* **Work to be completed**
Those lines of the data that hold the word "votes" are to be copied out.
───── The input
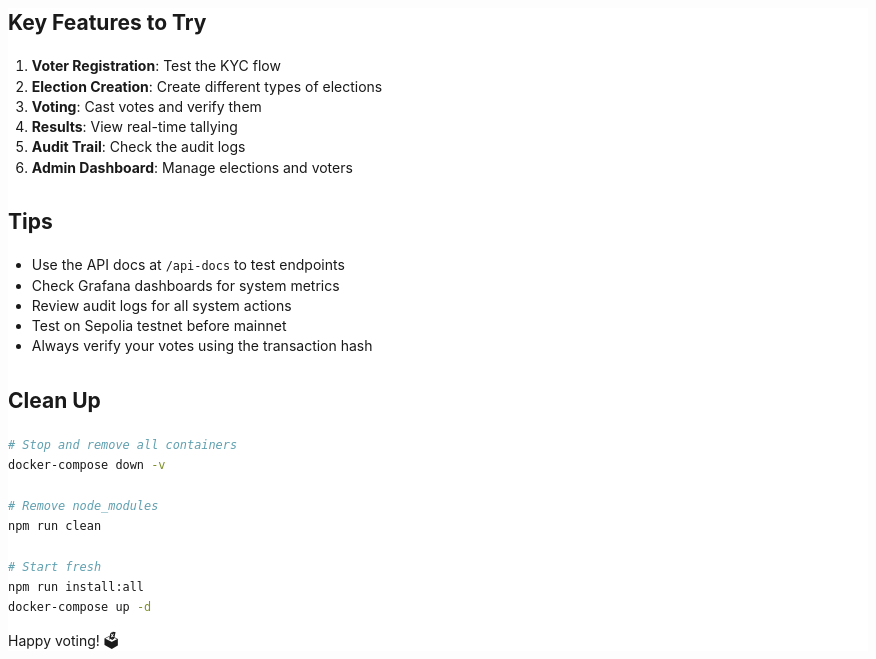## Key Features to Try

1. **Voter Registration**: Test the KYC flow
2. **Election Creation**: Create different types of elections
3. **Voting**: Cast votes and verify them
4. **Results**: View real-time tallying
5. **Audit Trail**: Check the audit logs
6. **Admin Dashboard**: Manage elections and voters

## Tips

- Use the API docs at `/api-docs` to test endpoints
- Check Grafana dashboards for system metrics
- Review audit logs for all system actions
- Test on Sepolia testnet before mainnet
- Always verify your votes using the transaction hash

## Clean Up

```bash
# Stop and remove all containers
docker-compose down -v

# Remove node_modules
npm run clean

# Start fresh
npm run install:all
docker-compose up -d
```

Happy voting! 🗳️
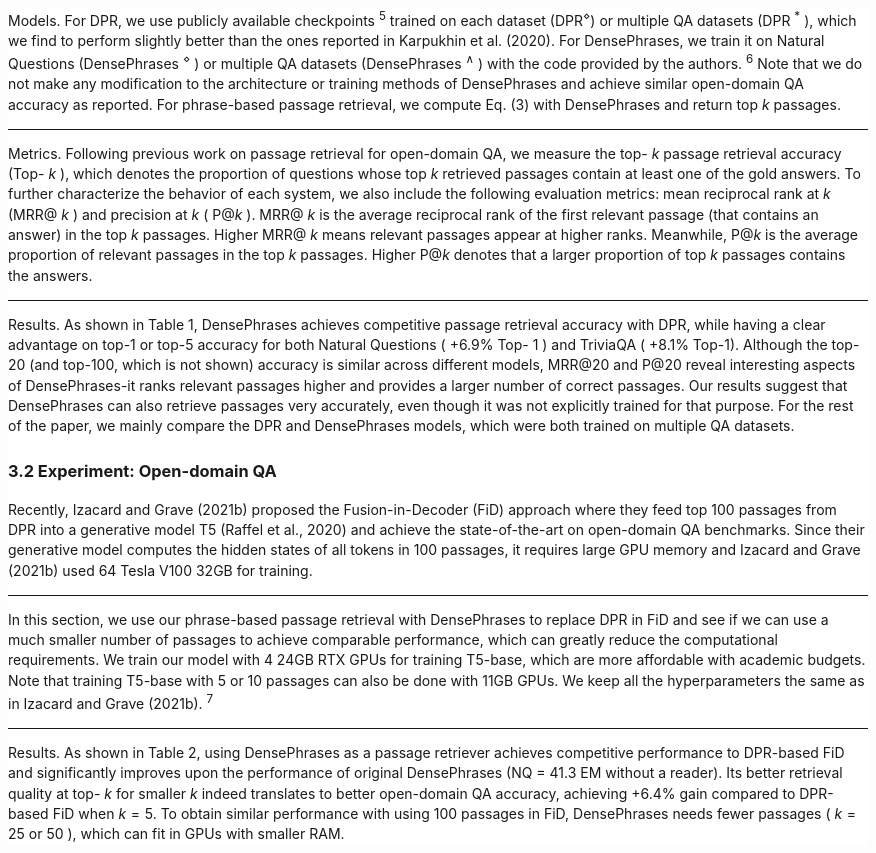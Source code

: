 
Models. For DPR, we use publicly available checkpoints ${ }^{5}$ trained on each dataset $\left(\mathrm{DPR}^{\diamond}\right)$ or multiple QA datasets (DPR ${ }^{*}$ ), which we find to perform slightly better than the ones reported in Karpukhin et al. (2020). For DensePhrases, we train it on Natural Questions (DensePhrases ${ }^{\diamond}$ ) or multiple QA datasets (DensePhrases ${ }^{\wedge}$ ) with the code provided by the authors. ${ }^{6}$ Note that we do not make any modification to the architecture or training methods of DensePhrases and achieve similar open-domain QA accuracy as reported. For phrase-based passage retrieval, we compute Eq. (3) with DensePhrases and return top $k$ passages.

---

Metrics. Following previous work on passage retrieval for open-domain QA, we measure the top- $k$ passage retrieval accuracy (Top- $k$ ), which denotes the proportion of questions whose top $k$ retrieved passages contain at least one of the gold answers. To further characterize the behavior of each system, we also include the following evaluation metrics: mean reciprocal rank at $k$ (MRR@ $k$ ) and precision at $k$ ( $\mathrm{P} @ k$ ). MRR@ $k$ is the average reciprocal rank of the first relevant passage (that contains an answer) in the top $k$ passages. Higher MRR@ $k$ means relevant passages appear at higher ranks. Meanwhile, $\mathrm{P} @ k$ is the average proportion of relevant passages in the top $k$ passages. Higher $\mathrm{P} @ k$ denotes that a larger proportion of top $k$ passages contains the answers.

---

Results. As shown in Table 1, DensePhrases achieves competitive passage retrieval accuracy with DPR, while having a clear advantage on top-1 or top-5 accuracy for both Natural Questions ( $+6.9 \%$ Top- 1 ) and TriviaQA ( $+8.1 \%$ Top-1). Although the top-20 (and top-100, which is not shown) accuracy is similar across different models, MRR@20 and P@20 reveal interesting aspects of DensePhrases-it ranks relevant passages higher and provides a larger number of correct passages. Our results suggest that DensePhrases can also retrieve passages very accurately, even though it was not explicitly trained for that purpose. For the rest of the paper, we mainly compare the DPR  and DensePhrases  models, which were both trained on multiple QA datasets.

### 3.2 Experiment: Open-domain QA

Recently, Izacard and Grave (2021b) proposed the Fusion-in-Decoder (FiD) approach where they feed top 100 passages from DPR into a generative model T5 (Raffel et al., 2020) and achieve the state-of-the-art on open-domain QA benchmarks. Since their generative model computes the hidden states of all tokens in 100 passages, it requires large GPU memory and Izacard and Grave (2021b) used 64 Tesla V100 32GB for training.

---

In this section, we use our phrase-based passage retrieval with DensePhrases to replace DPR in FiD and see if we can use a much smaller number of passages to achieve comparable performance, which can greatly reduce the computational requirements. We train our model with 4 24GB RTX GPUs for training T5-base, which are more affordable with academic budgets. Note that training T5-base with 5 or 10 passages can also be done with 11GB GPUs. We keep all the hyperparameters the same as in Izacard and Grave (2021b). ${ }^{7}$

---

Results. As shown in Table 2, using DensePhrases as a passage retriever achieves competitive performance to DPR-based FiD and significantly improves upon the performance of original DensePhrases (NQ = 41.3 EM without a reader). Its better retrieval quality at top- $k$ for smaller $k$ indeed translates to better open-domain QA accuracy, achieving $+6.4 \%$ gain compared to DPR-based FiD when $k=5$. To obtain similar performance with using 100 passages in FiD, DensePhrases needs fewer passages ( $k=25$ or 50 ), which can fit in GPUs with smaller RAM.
──────────
* **Result below**
3. **Voting**: Cast votes and verify them
- Always verify your votes using the transaction hash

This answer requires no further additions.